Cemetery in Azerbaijan

The Baku Turkish Martyrs' Memorial (Bakı Türk Şəhidliyi, Bakü Türk Şehitleri Anıtı) is a memorial dedicated to the Ottoman soldiers killed during the World War I in Azerbaijan. It is situated within the Martyrs' Lane (Şəhidlər Xiyabanı) in Baku. It consists of a monument, an alley with name plates of the martyrs and a mosque.

== Overview ==
1,130 Turkish soldiers and officers of the Army of Islam were killed in action in the Battle of Baku of Caucasus Campaign, who fought alongside the Azerbaijani forces against the Bolsheviks–Armenian Dashnaks and Baku Soviets in 1918.

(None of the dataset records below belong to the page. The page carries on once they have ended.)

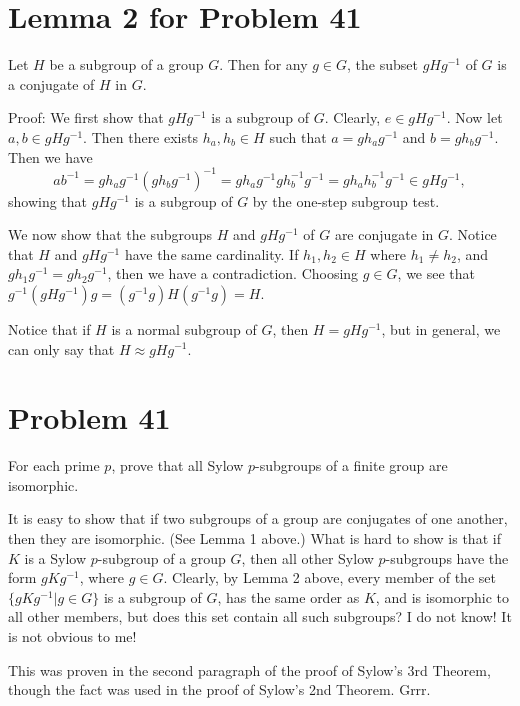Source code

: \documentclass{article}
\begin{document}
\section*{Lemma 2 for Problem 41}

Let $H$ be a subgroup of a group $G$.  Then for any $g\in G$,
the subset $gHg^{-1}$ of $G$ is a conjugate of $H$ in $G$.

Proof:  We first show that $gHg^{-1}$ is a subgroup of $G$.
Clearly, $e\in gHg^{-1}$.  Now let $a,b\in gHg^{-1}$.  Then
there exists $h_a,h_b\in H$ such that $a=gh_ag^{-1}$ and $b=gh_bg^{-1}$.
Then we have
\begin{equation*}
ab^{-1}=gh_ag^{-1}(gh_bg^{-1})^{-1}=gh_ag^{-1}gh_b^{-1}g^{-1}=gh_ah_b^{-1}g^{-1}
\in gHg^{-1},
\end{equation*}
showing that $gHg^{-1}$ is a subgroup of $G$ by the one-step subgroup test.

We now show that the subgroups $H$ and $gHg^{-1}$ of $G$ are conjugate in $G$.
Notice that $H$ and $gHg^{-1}$ have the same cardinality.  If $h_1,h_2\in H$
where $h_1\neq h_2$, and $gh_1g^{-1}=gh_2g^{-1}$, then we have a contradiction.
Choosing $g\in G$, we see that $g^{-1}(gHg^{-1})g=(g^{-1}g)H(g^{-1}g)=H$.

Notice that if $H$ is a normal subgroup of $G$, then $H=gHg^{-1}$, but
in general, we can only say that $H\approx gHg^{-1}$.

\section*{Problem 41}

For each prime $p$, prove that all Sylow $p$-subgroups of a finite group
are isomorphic.

It is easy to show that if two subgroups of a group are conjugates of one
another, then they are isomorphic.  (See Lemma 1 above.)
What is hard to show is that if
$K$ is a Sylow $p$-subgroup of a group $G$, then all other Sylow
$p$-subgroups have the form $gKg^{-1}$, where $g\in G$.  Clearly, by Lemma 2
above, every
member of the set $\{gKg^{-1}|g\in G\}$ is a subgroup of $G$, has
the same order as $K$, and is isomorphic
to all other members, but does this set contain all such subgroups?
I do not know!  It is not obvious to me!

This was proven in the second paragraph of the proof of Sylow's
3rd Theorem, though the fact was used in the proof of Sylow's 2nd Theorem.
Grrr.
\end{document}
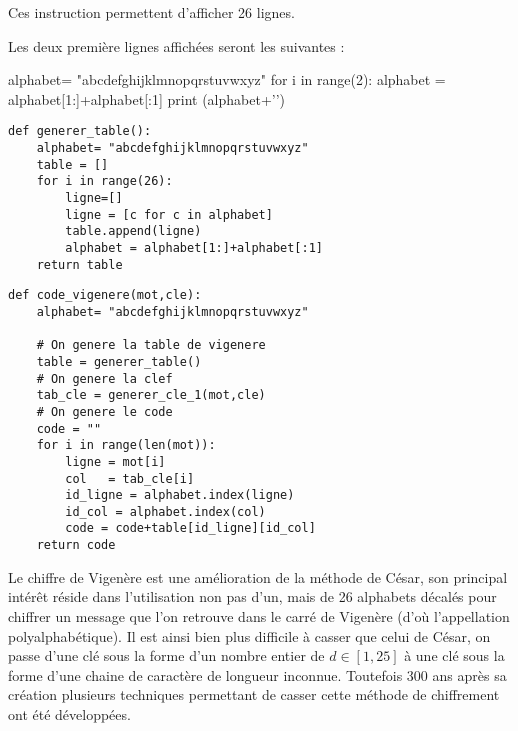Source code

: \question{}

Ces instruction permettent d'afficher 26 lignes.

Les deux première lignes affichées seront les suivantes : 


\begin{pycode}
alphabet= "abcdefghijklmnopqrstuvwxyz"
for i in range(2):
    alphabet = alphabet[1:]+alphabet[:1]
    print (alphabet+'\n')
\end{pycode}


\question{}

\begin{center}
\begin{lstlisting}
def generer_table():
    alphabet= "abcdefghijklmnopqrstuvwxyz"
    table = []
    for i in range(26):
        ligne=[]
        ligne = [c for c in alphabet]
        table.append(ligne)
        alphabet = alphabet[1:]+alphabet[:1]
    return table
\end{lstlisting}
\end{center}

\question{}



\question{}
\begin{center}
\begin{lstlisting}
def code_vigenere(mot,cle):
    alphabet= "abcdefghijklmnopqrstuvwxyz"

    # On genere la table de vigenere
    table = generer_table()
    # On genere la clef
    tab_cle = generer_cle_1(mot,cle)
    # On genere le code
    code = ""
    for i in range(len(mot)):
        ligne = mot[i]
        col   = tab_cle[i]
        id_ligne = alphabet.index(ligne)
        id_col = alphabet.index(col)
        code = code+table[id_ligne][id_col]
    return code
\end{lstlisting}
\end{center}



\question{}

Le chiffre de Vigenère est une amélioration de la méthode de César, son principal intérêt réside dans l'utilisation non pas d'un, mais de 26 alphabets  décalés pour chiffrer un message que l'on retrouve dans le carré de Vigenère (d'où l'appellation polyalphabétique). Il est ainsi bien plus difficile à casser que celui de César, on passe d'une clé sous la forme d'un nombre entier de $d\in\left[1,25\right]$ à une clé sous la forme d'une chaine de caractère de longueur inconnue. Toutefois 300 ans après sa création plusieurs techniques permettant de casser cette méthode de chiffrement ont été développées.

The monument was designed by Turkish architects Hüseyin Bütüner and Hilmi Güner in the form of a two-story pyramidal frustum with square bases, of which truncated corners are carved out so that it appears as a sort of octagonal frustum. It is covered by red granite having star and crescent figures made of pure white marble on each of the four main faces that resembles the Turkish national flag. On one side, an inscription is carved underneath the star and crescent figure. On the flagpoles behind the monument, flags of Turkey and Azerbaijan wave. On the surrounding walls of the alley to the monument, the names of the martyrs with their military rank, hometown and death place are displayed side by side. A mosque, built by the Turkish Presidency of Religious Affairs and opened on June 28, 1996, is situated next to the monument. The inauguration of the monument took place in presence of Turkish President Süleyman Demirel and Azerbaijani President Heydar Aliyev with a prestigious ceremony on September 15, 1999.

Martyrs' Mosque, near the Turkish Memorial

A fountain in the mosque yard was demolished by the governor of Baku following tensions in the Azerbaijan–Turkey relations in 2001.

In April 2009, the nearby Mosque of the Martyrs was closed by Azerbaijani authorities, and, As of December 2012, it was still out of use even though Mehmet Görmez, the president of the Turkish Religious Affairs, was permitted to pray in the mosque during his visit to Baku.